Türkiye Cumhuriyet Merkez Bankası’nın en büyük önceliklerinden biri, enflasyon beklentilerini doğru şekilde çıpalayabilmek.
Enflasyon beklentileri şekillenirken belirleyici olan unsurlar ise birbirinden farklı. Hanehalkının enflasyon beklentileri, reel sektör ve piyasa oyuncularına göre daha yüksek durumda. Çünkü hanehalkının genel bakışı geriyle dönük fiyatlama özelliğini daha fazla yansıtıyor.

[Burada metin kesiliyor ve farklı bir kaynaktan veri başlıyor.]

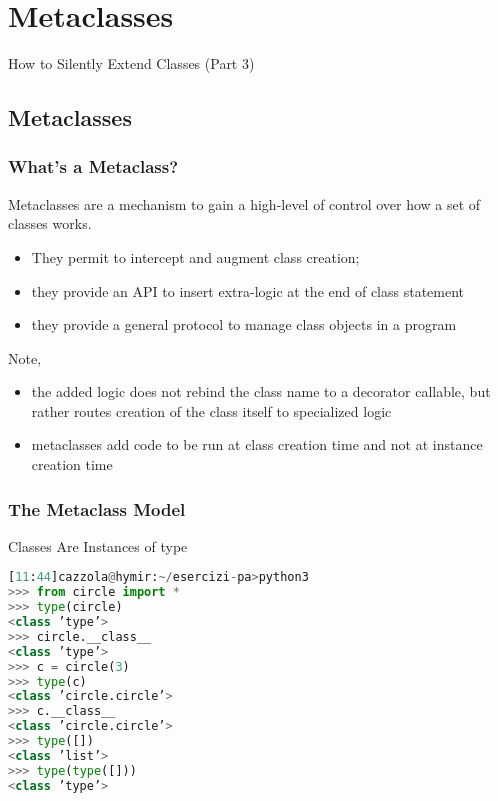 \section{Metaclasses}

How to Silently Extend Classes (Part 3)

\subsection{Metaclasses}

\subsubsection{What’s a Metaclass?}

Metaclasses are a mechanism to gain a high-level of control over how a set of classes works.

\begin{itemize}
	\item They permit to intercept and augment class creation;
	\item they provide an API to insert extra-logic at the end of class statement
	\item they provide a general protocol to manage class objects in a program
\end{itemize}

Note,

\begin{itemize}
	\item the added logic does not rebind the class name to a decorator callable, but rather routes creation of the class itself to specialized logic
	\item metaclasses add code to be run at class creation time and not at instance creation time
\end{itemize}

\subsubsection{The Metaclass Model}

Classes Are Instances of type

\begin{lstlisting}[language=Python]
[11:44]cazzola@hymir:~/esercizi-pa>python3
>>> from circle import *
>>> type(circle)
<class ’type’>
>>> circle.__class__
<class ’type’>
>>> c = circle(3)
>>> type(c)
<class ’circle.circle’>
>>> c.__class__
<class ’circle.circle’>
>>> type([])
<class ’list’>
>>> type(type([]))
<class ’type’>
\end{lstlisting}

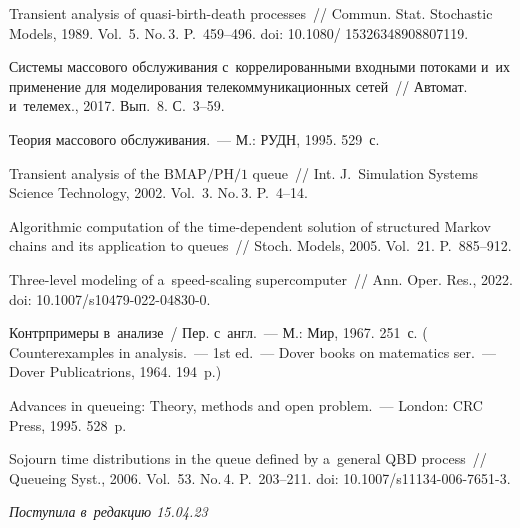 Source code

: \begin{multicols}{2}
{{\begin{thebibliography}{99}
 Transient analysis of quasi-birth-death processes~//
Commun. Stat. Stochastic Models, 1989. Vol.~5. No.\,3. P.~459--496. 
doi: 10.1080/ 15326348908807119.

 Системы массового обслуживания с~коррелированными
входными потоками и~их применение для моделирования телекоммуникационных сетей~// Автомат. и~телемех., 2017. Вып.~8. С.~3--59.


Теория массового обслуживания.~--- М.: РУДН, 1995. 529~с.

Transient analysis of the ${\mathrm{BMAP}/\mathrm{PH}/1}$ queue~//
Int. J.~Simulation Systems Science Technology, 2002. 
Vol.~3. No.\,3. P.~4--14.

Algorithmic computation of the time-dependent solution of
structured Markov chains and its application to queues~//
Stoch. Models, 2005. Vol.~21. P.~885--912.

\pagebreak

Three-level modeling of a~speed-scaling supercomputer~// Ann. Oper. Res., 2022. 
doi: 10.1007/s10479-022-\linebreak \mbox{04830-0}.

 Контрпримеры в~анализе~/ Пер. с~англ.~--- М.: Мир, 1967. 251~с.
( 
{Counterexamples in analysis}.~--- 1st ed.~---
 Dover books on matematics ser.~--- Dover Publicatrions, 1964. 194~p.)


 Advances in queueing: Theory, methods and open problem.~--- London: CRC Press, 1995. 528~p.

 Sojourn time distributions in the queue defined by a~general QBD process~//
Queueing Syst., 2006. Vol.~53. No.\,4. P.~203--211. doi: 10.1007/s11134-006-7651-3.

\end{thebibliography}

 }
 }

\end{multicols}

\vspace*{-6pt}

\hfill{\small\textit{Поступила в~редакцию 15.04.23}}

Peki, hanehalkı enflasyon beklentileri şekillenirken hangi unsurlar daha fazla öne çıkıyor? Gelir düzeyi ya da eğitim seviyesi bu beklentilerin oluşmasında ne kadar etkili oluyor? Koç Üniversitesi’nin düzenli olarak hazırladığı Hanehalkı Enflasyon Beklenti Anketi’nin Ağustos ayı sonuçları bu soruya yanıt vermek için hazırlanmış çeşitli çapraz sorular içeriyor. Sonuçların bir bölümü dünyadaki literatür ile uyum gösterirken, bir kısmı ise Türkiye’yi dünya örneklerinden farklılaştırıyor. Koç Üniversitesi’nin Hanehalkı Enflasyon Beklenti Anketi sonuçlarına göre, Ağustos 2026’ya kadar olan 12 aylık dönemde enflasyon beklentisi yüzde 59 ve yıl sonu enflasyon beklentisi yüzde 62 olarak gerçekleşti. Anket çıktıları hanehalkı enflasyon beklentilerindeki düşüş trendinin Ağustos ayında da devam ettiğini gösterirken, eğitim seviyeleri ile enflasyon beklentileri arasındaki korelasyon dikkat çekiyor.
Genel olarak eğitim seviyesi düştükçe enflasyon beklentilerinin yükseldiğine işaret eden anket çıktılarında, Ağustos ayı enflasyon beklentisi lise altı eğitim seviyesine sahip grupta yüzde 62 ve lise grubunda yüzde 55 oranında gerçekleşti. Öte yandan üniversite düzeyinde eğitim seviyesine sahip grupta bu oran yüzde 61 ile lise grubundan daha yüksek seviyede. Rapora göre bu durum, “Üniversite mezunlarının daha fazla ekonomik ve politik bilgiye erişimi olması, beklentilerini şekillendiren farklı haber kaynaklarını takip etmeleri ya da toplumsal kutuplaşma gibi faktörlerin bu ayrışmada rol oynayabilmesi” olarak değerlendiriliyor. Ek olarak üniversite ile lise mezunları arasındaki bu fark raporda, kısmen yüksek eğitim düzeyinin daha yüksek gelirle ilişkilendirilmesiyle ve önceki analizde ortaya konan yüksek gelir gruplarının Ağustos’ta görece daha yüksek enflasyon beklentilerine sahip olmalarıyla açıklanıyor.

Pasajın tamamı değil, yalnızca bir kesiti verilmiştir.